The confidence I gained in conversion therapy actually allowed me to proudly come out as a gay man. The leaders at JONAH were quick to state that I was not willing to do “the hard work necessary to completely change” or that I wouldn’t shed the “politically induced gay identity.
This was the article the JONAH people themselves chose to link to. “So that is their best foot forward,” I remember thinking, a case in which the therapy did not harm the patient and helped him gain confidence, yet did not make him straight at all. In other words, the best they could come up with was someone who experienced therapy, without the “conversion” part.
The failure of such methods is sadly highlighted by the recent scandal surrounding one of the therapists, a prominent individual who signed the Torah Declaration, who failed to make himself straight and was found out to be on a gay dating site, a phenomenon well known in other conversion therapy initiatives as well.
The group eventually crashed. “The Rise and Fall of JONAH” describes a combination of harsh behavioral modification techniques combined with sexual acts that are at best bizarre, and at worst meant to be titillating for closeted gay therapists.
The problem of such predatory therapists ended up being so serious that JONAH was forced to close down and pay damages, and their entire approach was declared to be illegal in the United States.
But even without the abuse, when someone like Rabbi Peretz states that this therapy “works” and is an option for gays who wish to be straight, he is leading them down a path that will inevitably end in disappointment, since that is not what this therapy does.
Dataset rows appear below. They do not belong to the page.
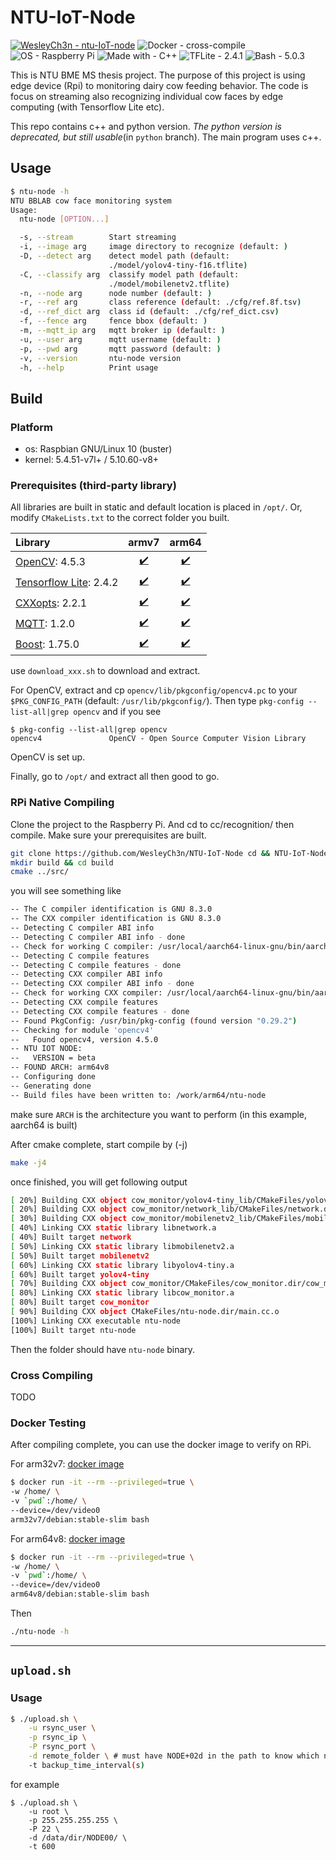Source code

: # NTU-IoT-Node

[![WesleyCh3n - ntu-IoT-node](https://img.shields.io/badge/WesleyCh3n-NTU--IoT--Node-2ea44f?style=for-the-badge&logo=github)](https://github.com/WesleyCh3n/NTU-IoT-Node) 
![Docker - cross-compile](https://img.shields.io/badge/Docker-cross--compile-informational?style=for-the-badge&logo=docker)
![OS - Raspberry Pi](https://img.shields.io/badge/OS-Raspberry_Pi-blue?style=for-the-badge&logo=Raspberry+Pi) 
![Made with - C++](https://img.shields.io/badge/Made_with-C%2B%2B17-informational?style=for-the-badge&logo=C%2B%2B) 
![TFLite - 2.4.1](https://img.shields.io/badge/TFLite-2.4.1-informational?style=for-the-badge&logo=Tensorflow)
![Bash - 5.0.3](https://img.shields.io/badge/Bash-5.0.3-informational?style=for-the-badge&logo=gnu-bash)


This is NTU BME MS thesis project. The purpose of this project is using edge
device (Rpi) to monitoring dairy cow feeding behavior. The code is focus on
streaming also recognizing individual cow faces by edge computing (with
Tensorflow Lite etc).

This repo contains c++ and python version. *The python version is deprecated, but still
usable*(in `python` branch). The main program uses c++.

## Usage

```bash
$ ntu-node -h
NTU BBLAB cow face monitoring system
Usage:
  ntu-node [OPTION...]

  -s, --stream        Start streaming
  -i, --image arg     image directory to recognize (default: )
  -D, --detect arg    detect model path (default:
                      ./model/yolov4-tiny-f16.tflite)
  -C, --classify arg  classify model path (default:
                      ./model/mobilenetv2.tflite)
  -n, --node arg      node number (default: )
  -r, --ref arg       class reference (default: ./cfg/ref.8f.tsv)
  -d, --ref_dict arg  class id (default: ./cfg/ref_dict.csv)
  -f, --fence arg     fence bbox (default: )
  -m, --mqtt_ip arg   mqtt broker ip (default: )
  -u, --user arg      mqtt username (default: )
  -p, --pwd arg       mqtt password (default: )
  -v, --version       ntu-node version
  -h, --help          Print usage
```

## Build

### Platform

- os: Raspbian GNU/Linux 10 (buster)
- kernel: 5.4.51-v7l+ / 5.10.60-v8+

### Prerequisites (third-party library)

All libraries are built in static and default location is placed in `/opt/`. Or, modify
`CMakeLists.txt` to the correct folder you built.

| Library                                                 | armv7                                                                                        | arm64                                                                                        |
|:--------------------------------------------------------|:--------------------------------------------------------------------------------------------:|:--------------------------------------------------------------------------------------------:|
| [OpenCV](https://bit.ly/2Y8KyJK): 4.5.3                 | [✔️](https://github.com/WesleyCh3n/NTU-IoT-Node/blob/main/3rdparty/armv7/download_opencv.sh)  | [✔️](https://github.com/WesleyCh3n/NTU-IoT-Node/blob/main/3rdparty/arm64/download_opencv.sh)  |
| [Tensorflow Lite](https://bit.ly/3ytc6Wu): 2.4.2        | [✔️](https://github.com/WesleyCh3n/NTU-IoT-Node/blob/main/3rdparty/armv7/download_tflite.sh)  | [✔️](https://github.com/WesleyCh3n/NTU-IoT-Node/blob/main/3rdparty/arm64/download_tflite.sh)  |
| [CXXopts](https://bit.ly/3sU28MO): 2.2.1                | [✔️](https://github.com/WesleyCh3n/NTU-IoT-Node/blob/main/3rdparty/armv7/download_cxxopts.sh) | [✔️](https://github.com/WesleyCh3n/NTU-IoT-Node/blob/main/3rdparty/arm64/download_cxxopts.sh) |
| [MQTT](https://github.com/eclipse/paho.mqtt.cpp): 1.2.0 | [✔️](https://github.com/WesleyCh3n/NTU-IoT-Node/blob/main/3rdparty/armv7/download_mqtt.sh)    | [✔️](https://github.com/WesleyCh3n/NTU-IoT-Node/blob/main/3rdparty/arm64/download_mqtt.sh)    |
| [Boost](https://bit.ly/2UX4A8J): 1.75.0                 | [✔️](https://github.com/WesleyCh3n/NTU-IoT-Node/blob/main/3rdparty/armv7/download_boost.sh)   | [✔️](https://github.com/WesleyCh3n/NTU-IoT-Node/blob/main/3rdparty/arm64/download_boost.sh)   |

use `download_xxx.sh` to download and extract.

For OpenCV, extract and cp `opencv/lib/pkgconfig/opencv4.pc` to your `$PKG_CONFIG_PATH` (default: `/usr/lib/pkgconfig/`). Then type `pkg-config --list-all|grep opencv` and if you see

```bash=!
$ pkg-config --list-all|grep opencv
opencv4               OpenCV - Open Source Computer Vision Library
```
OpenCV is set up.

Finally, go to `/opt/` and extract all then good to go.

### RPi Native Compiling

Clone the project to the Raspberry Pi. And cd to cc/recognition/ then compile.
Make sure your prerequisites are built.
```bash
git clone https://github.com/WesleyCh3n/NTU-IoT-Node cd && NTU-IoT-Node
mkdir build && cd build
cmake ../src/
```
you will see something like
```bash
-- The C compiler identification is GNU 8.3.0
-- The CXX compiler identification is GNU 8.3.0
-- Detecting C compiler ABI info
-- Detecting C compiler ABI info - done
-- Check for working C compiler: /usr/local/aarch64-linux-gnu/bin/aarch64-linux-gnu-gcc - skipped
-- Detecting C compile features
-- Detecting C compile features - done
-- Detecting CXX compiler ABI info
-- Detecting CXX compiler ABI info - done
-- Check for working CXX compiler: /usr/local/aarch64-linux-gnu/bin/aarch64-linux-gnu-g++ - skipped
-- Detecting CXX compile features
-- Detecting CXX compile features - done
-- Found PkgConfig: /usr/bin/pkg-config (found version "0.29.2")
-- Checking for module 'opencv4'
--   Found opencv4, version 4.5.0
-- NTU IOT NODE:
--   VERSION = beta
-- FOUND ARCH: arm64v8
-- Configuring done
-- Generating done
-- Build files have been written to: /work/arm64/ntu-node
```
make sure `ARCH` is the architecture you want to perform (in this example, aarch64 is built)

After cmake complete, start compile by (-j<number of thread>)

```bash
make -j4
```
once finished, you will get following output
```bash
[ 20%] Building CXX object cow_monitor/yolov4-tiny_lib/CMakeFiles/yolov4-tiny.dir/yolov4-tiny.cc.o
[ 20%] Building CXX object cow_monitor/network_lib/CMakeFiles/network.dir/network.cc.o
[ 30%] Building CXX object cow_monitor/mobilenetv2_lib/CMakeFiles/mobilenetv2.dir/mobilenetv2.cc.o
[ 40%] Linking CXX static library libnetwork.a
[ 40%] Built target network
[ 50%] Linking CXX static library libmobilenetv2.a
[ 50%] Built target mobilenetv2
[ 60%] Linking CXX static library libyolov4-tiny.a
[ 60%] Built target yolov4-tiny
[ 70%] Building CXX object cow_monitor/CMakeFiles/cow_monitor.dir/cow_monitor.cpp.o
[ 80%] Linking CXX static library libcow_monitor.a
[ 80%] Built target cow_monitor
[ 90%] Building CXX object CMakeFiles/ntu-node.dir/main.cc.o
[100%] Linking CXX executable ntu-node
[100%] Built target ntu-node
```

Then the folder should have `ntu-node` binary.

### Cross Compiling

TODO

### Docker Testing

After compiling complete, you can use the docker image to verify on RPi.

For arm32v7: [docker image](https://hub.docker.com/layers/arm32v7/debian/stable-slim/images/sha256-7bb9de2067f4e4e3e2377070e180a05d33a0bc4289c66b9e71504063cf18da15?context=explore) 
```bash
$ docker run -it --rm --privileged=true \
-w /home/ \
-v `pwd`:/home/ \
--device=/dev/video0
arm32v7/debian:stable-slim bash
```

For arm64v8: [docker image](https://hub.docker.com/layers/arm64v8/debian/stable-slim/images/sha256-051adf1212e6a3ba39a13a02afd690a81e6422461b81042c35c74ae9cc8ed272?context=explore) 
```bash
$ docker run -it --rm --privileged=true \
-w /home/ \
-v `pwd`:/home/ \
--device=/dev/video0
arm64v8/debian:stable-slim bash
```

Then
```bash
./ntu-node -h
```

---
## `upload.sh`

### Usage

```bash
$ ./upload.sh \
    -u rsync_user \
    -p rsync_ip \
    -P rsync_port \
    -d remote_folder \ # must have NODE+02d in the path to know which node is it
    -t backup_time_interval(s)
```

for example
```
$ ./upload.sh \
    -u root \
    -p 255.255.255.255 \
    -P 22 \
    -d /data/dir/NODE00/ \
    -t 600
```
Thus, even though this therapy remains legal in Israel, what it is and what it isn’t needs to be made crystal clear.
There is no “conversion therapy,” only behavior modification therapy. The reason this remains unclear, and the advocacy is always so opaque, is that the sector which Rabbi Peretz represents does not want to admit or even face the fact that sexual orientation is what it is and cannot be changed. This allows them to avoid responsibility for gay Jews who are part of their communities.
In other words, if sexual orientation can be changed, they can put the onus on gay Jews in their communities to do so. If it cannot, however, the onus is on them and their communities to accept gay members as they are. By pretending that sexual orientation is amenable to change, these communities unfairly weigh their gay members down with guilt and self-loathing, risking their very lives to grant themselves a false feeling that the world can be as they want it, if only their gay members would “fix themselves.”
I hope that in the near future, the leaders of this community will finally face reality head on and do what is right for their members. Perhaps then we will finally be able to put the pernicious swindle of “conversion therapy” to rest.